Architecture Overview
SierraDB is designed as a distributed, horizontally-scalable event store with a three-tier storage hierarchy optimized for event sourcing workloads.
Core Architecture
Three-Tier Hierarchy
SierraDB organizes data using a structured hierarchy:
Database
├── Buckets (4 by default)
│ ├── Bucket 0
│ │ ├── Partitions (8 per bucket)
│ │ └── Segments (256MB files)
│ ├── Bucket 1
│ └── ...
1. Buckets
- Purpose: Top-level data organization for I/O parallelism
- Default: 4 buckets
- Scaling: More buckets = better parallel I/O on multi-core systems
- Configuration: Must be power of 2
2. Partitions
- Purpose: Units of distribution and write concurrency
- Default: 32 partitions (8 per bucket)
- Scaling: More partitions = better write parallelism
- Distribution: Events distributed via consistent hashing
3. Segments
- Purpose: Individual storage files with predictable size
- Default: 256MB per segment
- Performance: Consistent write performance regardless of database size
- Rollover: New segment created when size limit reached
Data Distribution
Consistent Hashing
Events are distributed across partitions using consistent hashing:
// Partition determination
let partition_id = hash(partition_key) % partition_count;
Benefits:
- Even distribution across partitions
- Predictable partition assignment
- Enables horizontal scaling
Partition Keys
Events can specify custom partition keys for:
- Cross-stream transactions: Related events in same partition
- Query optimization: Co-locate related data
- Load balancing: Control distribution patterns
Default Partition Key: When no partition key is specified, SierraDB generates a deterministic UUID based on the stream ID:
Uuid::new_v5(&uuid!("219bd637-e279-53e9-9e2b-eabe5d9120cc"), stream_id.as_bytes())

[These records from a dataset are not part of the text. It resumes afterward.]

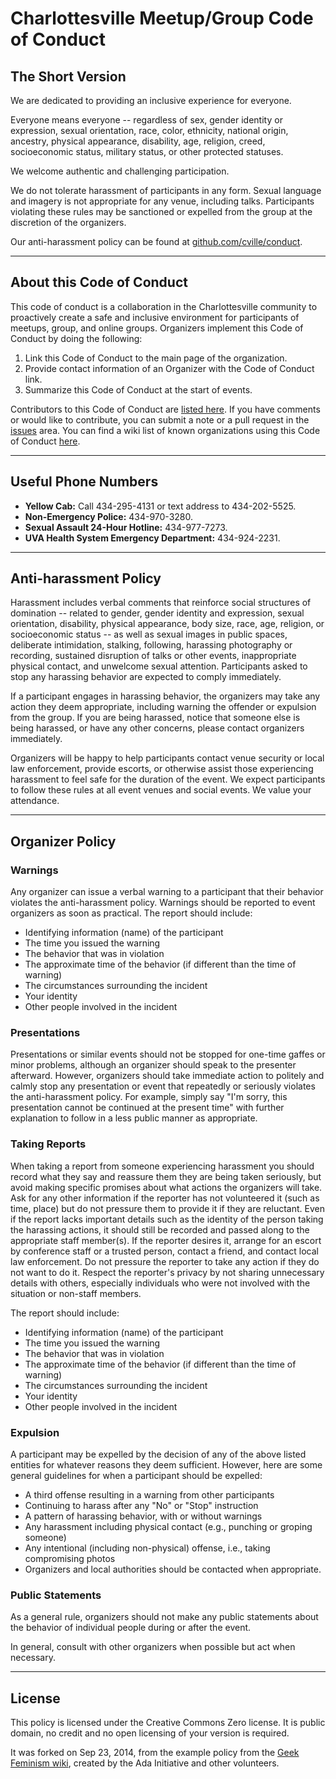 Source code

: # Charlottesville Meetup/Group Code of Conduct

## The Short Version

We are dedicated to providing an inclusive experience for everyone.

Everyone means everyone -- regardless of sex, gender identity or expression, sexual orientation, race, color, ethnicity, national origin, ancestry, physical appearance, disability, age, religion, creed, socioeconomic status, military status, or other protected statuses. 

We welcome authentic and challenging participation.

We do not tolerate harassment of participants in any form. Sexual language and imagery is not appropriate for any venue, including talks. Participants violating these rules may be sanctioned or expelled from the group at the discretion of the organizers. 

Our anti-harassment policy can be found at [github.com/cville/conduct](https://github.com/cville/conduct).

---

## About this Code of Conduct

This code of conduct is a collaboration in the Charlottesville community to proactively create a safe and inclusive environment for participants of meetups, group, and online groups. Organizers implement this Code of Conduct by doing the following:

1. Link this Code of Conduct to the main page of the organization.
2. Provide contact information of an Organizer with the Code of Conduct link.
3. Summarize this Code of Conduct at the start of events.

Contributors to this Code of Conduct are [listed here](https://github.com/cville/conduct/graphs/contributors). If you have comments or would like to contribute, you can submit a note or a pull request in the [issues](https://github.com/cville/conduct/issues) area. You can find a wiki list of known organizations using this Code of Conduct [here](https://github.com/cville/conduct/wiki/Organizations-using-this-code-of-conduct).

---

## Useful Phone Numbers

* **Yellow Cab:** Call 434-295-4131 or text address to 434-202-5525.
* **Non-Emergency Police:** 434-970-3280.
* **Sexual Assault 24-Hour Hotline:** 434-977-7273.
* **UVA Health System Emergency Department:** 434-924-2231.

---

## Anti-harassment Policy

Harassment includes verbal comments that reinforce social structures of domination -- related to gender, gender identity and expression, sexual orientation, disability, physical appearance, body size, race, age, religion, or socioeconomic status -- as well as sexual images in public spaces, deliberate intimidation, stalking, following, harassing photography or recording, sustained disruption of talks or other events, inappropriate physical contact, and unwelcome sexual attention. Participants asked to stop any harassing behavior are expected to comply immediately.

If a participant engages in harassing behavior, the organizers may take any action they deem appropriate, including warning the offender or expulsion from the group. If you are being harassed, notice that someone else is being harassed, or have any other concerns, please contact organizers immediately.

Organizers will be happy to help participants contact venue security or local law enforcement, provide escorts, or otherwise assist those experiencing harassment to feel safe for the duration of the event. We expect participants to follow these rules at all event venues and social events. We value your attendance.

---

## Organizer Policy

### Warnings

Any organizer can issue a verbal warning to a participant that their behavior violates the anti-harassment policy. Warnings should be reported to event organizers as soon as practical. The report should include:

* Identifying information (name) of the participant
* The time you issued the warning
* The behavior that was in violation
* The approximate time of the behavior (if different than the time of warning)
* The circumstances surrounding the incident
* Your identity
* Other people involved in the incident

### Presentations

Presentations or similar events should not be stopped for one-time gaffes or minor problems, although an organizer should speak to the presenter afterward. However, organizers should take immediate action to politely and calmly stop any presentation or event that repeatedly or seriously violates the anti-harassment policy. For example, simply say "I'm sorry, this presentation cannot be continued at the present time" with further explanation to follow in a less public manner as appropriate.

### Taking Reports

When taking a report from someone experiencing harassment you should record what they say and reassure them they are being taken seriously, but avoid making specific promises about what actions the organizers will take. Ask for any other information if the reporter has not volunteered it (such as time, place) but do not pressure them to provide it if they are reluctant. Even if the report lacks important details such as the identity of the person taking the harassing actions, it should still be recorded and passed along to the appropriate staff member(s). If the reporter desires it, arrange for an escort by conference staff or a trusted person, contact a friend, and contact local law enforcement. Do not pressure the reporter to take any action if they do not want to do it. Respect the reporter's privacy by not sharing unnecessary details with others, especially individuals who were not involved with the situation or non-staff members.

The report should include:

* Identifying information (name) of the participant
* The time you issued the warning
* The behavior that was in violation
* The approximate time of the behavior (if different than the time of warning)
* The circumstances surrounding the incident
* Your identity
* Other people involved in the incident

### Expulsion

A participant may be expelled by the decision of any of the above listed entities for whatever reasons they deem sufficient. However, here are some general guidelines for when a participant should be expelled:

* A third offense resulting in a warning from other participants
* Continuing to harass after any "No" or "Stop" instruction
* A pattern of harassing behavior, with or without warnings
* Any harassment including physical contact (e.g., punching or groping someone)
* Any intentional (including non-physical) offense, i.e., taking compromising photos
* Organizers and local authorities should be contacted when appropriate.

### Public Statements

As a general rule, organizers should not make any public statements about the behavior of individual people during or after the event.

In general, consult with other organizers when possible but act when necessary.

---

## License

This policy is licensed under the Creative Commons Zero license. It is public domain, no credit and no open licensing of your version is required.

It was forked on Sep 23, 2014, from the example policy from the [Geek Feminism wiki](http://geekfeminism.wikia.com/wiki/Conference_anti-harassment_policy), created by the Ada Initiative and other volunteers.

Where 219bd637-e279-53e9-9e2b-eabe5d9120cc is the UUID of:
Uuid::new_v5(&Uuid::NAMESPACE_DNS, b"sierradb.tqwewe.com")
Storage Model
Append-Only Design
SierraDB uses append-only storage for optimal event sourcing:
Segment File Layout:
[Event 1][Event 2][Event 3]...[Event N]
Advantages:
- Sequential writes (optimal for SSDs)
- No update-in-place complexity
- Natural audit trail
- Crash safety
Index Files
Each segment has accompanying index files:
- Event Index (
.eidx): Event ID → Position mapping - Stream Index (
.sidx): Stream → Event positions (includes bloom filter) - Partition Index (
.pidx): Partition sequence → Position
File Structure
data/
buckets/
00000/
segments/
0000000000/
data.evts # Raw append-only event data
index.eidx # Event ID index (lookup event by ID)
partition.pidx # Partition index (scan events by partition ID)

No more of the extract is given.